I have yet to see it on any news outlet in Houston, but the word at the office is that Director of Public Works and Engineering Michael Marcotte has tendered his resignation to Mayor Parker. The effective date is in two weeks. According to multiple sources, the Mayor was not happy with unspecified job performance issues and requested the Director vacate his position.
What prompted this action now? The City is embroiled in multiple controversies, as the new mayor puts her stamp on the city. A hefty water rate increase, a drainage “fee” initiative that has her tacit approval, upheavals at Metro; now would not seem to be the time to throw more fuel on the fire. All of those involve Public Works in some way. Yet the fact remains: Marcotte is out.
Several questions immediately occur:
- Is Marcotte supposed to take the fall for the rate increase?
- What was the mayor unhappy about?
- Who else, if anyone, will be following, if the mayor is unhappy?
- Did Marcotte balk at some demand involving the rates, cooperation with Metro, backing the initiative?
Taking the fall doesn’t make sense. There’s no way that Parker can shift the blame for needing the rate increase onto Marcotte; not while she was the controller and silently oversaw the vast expansion of debt funding from capital projects into everyday operations and maintenance. So what is going on?
Perhaps we’ll hear when the usual 3:48 pm Friday evening press release goes out, but I’m not holding my breath.
Update: My view of Marcotte is probably not that well informed; I don’t interact with him in any way. Still, my impression is that he’s an even-tempered administrator who doesn’t rush to judgment, isn’t prone to arrogance, and listens to his managers. He’s been a loyal soldier publicly, whatever he’s had to say privately. He’s tried, within budget constraints, to see to it that his employees are compensated as well as in the private sector.

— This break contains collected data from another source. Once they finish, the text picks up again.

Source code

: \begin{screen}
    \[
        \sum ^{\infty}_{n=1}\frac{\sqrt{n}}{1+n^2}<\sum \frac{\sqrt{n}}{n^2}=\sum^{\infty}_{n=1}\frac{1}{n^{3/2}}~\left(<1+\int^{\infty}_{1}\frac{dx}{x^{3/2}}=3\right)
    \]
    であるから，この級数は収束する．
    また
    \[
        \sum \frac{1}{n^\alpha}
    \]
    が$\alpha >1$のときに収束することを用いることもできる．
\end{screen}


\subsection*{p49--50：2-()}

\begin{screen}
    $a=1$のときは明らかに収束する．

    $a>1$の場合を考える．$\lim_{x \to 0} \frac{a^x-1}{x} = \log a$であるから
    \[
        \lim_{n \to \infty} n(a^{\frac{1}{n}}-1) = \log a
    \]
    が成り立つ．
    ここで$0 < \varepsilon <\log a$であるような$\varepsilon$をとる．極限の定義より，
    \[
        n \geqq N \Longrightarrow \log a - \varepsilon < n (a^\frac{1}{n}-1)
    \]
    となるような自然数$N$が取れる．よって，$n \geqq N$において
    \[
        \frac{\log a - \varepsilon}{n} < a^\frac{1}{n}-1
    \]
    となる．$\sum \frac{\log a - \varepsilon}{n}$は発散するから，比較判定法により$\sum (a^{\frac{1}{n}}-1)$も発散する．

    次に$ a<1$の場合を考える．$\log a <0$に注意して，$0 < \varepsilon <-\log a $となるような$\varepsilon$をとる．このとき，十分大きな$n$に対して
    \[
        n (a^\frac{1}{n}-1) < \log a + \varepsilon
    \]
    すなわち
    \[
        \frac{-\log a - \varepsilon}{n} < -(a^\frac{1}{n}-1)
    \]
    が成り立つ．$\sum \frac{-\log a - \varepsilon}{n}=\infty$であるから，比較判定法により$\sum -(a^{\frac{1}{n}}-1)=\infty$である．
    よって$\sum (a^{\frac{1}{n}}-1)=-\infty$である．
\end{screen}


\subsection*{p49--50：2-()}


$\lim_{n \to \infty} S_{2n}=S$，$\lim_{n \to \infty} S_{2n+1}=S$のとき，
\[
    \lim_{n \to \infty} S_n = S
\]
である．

If I had to take a wild guess, I’d say that the rift probably had to do with the rebate program, and/or contract administration and code enforcement. The latter areas have always given me a queasy feel when I’ve dealt with them; contract inspectors sometimes act like they’re working for the contractor, not the city. There’s nothing I can specifically point to as wrong-doing (or I’d be publishing it, screw OIG), but the creation of the rebate program risks letting the rot spread. Not to mention, it removes funding from the utility system and hands it to slumlords.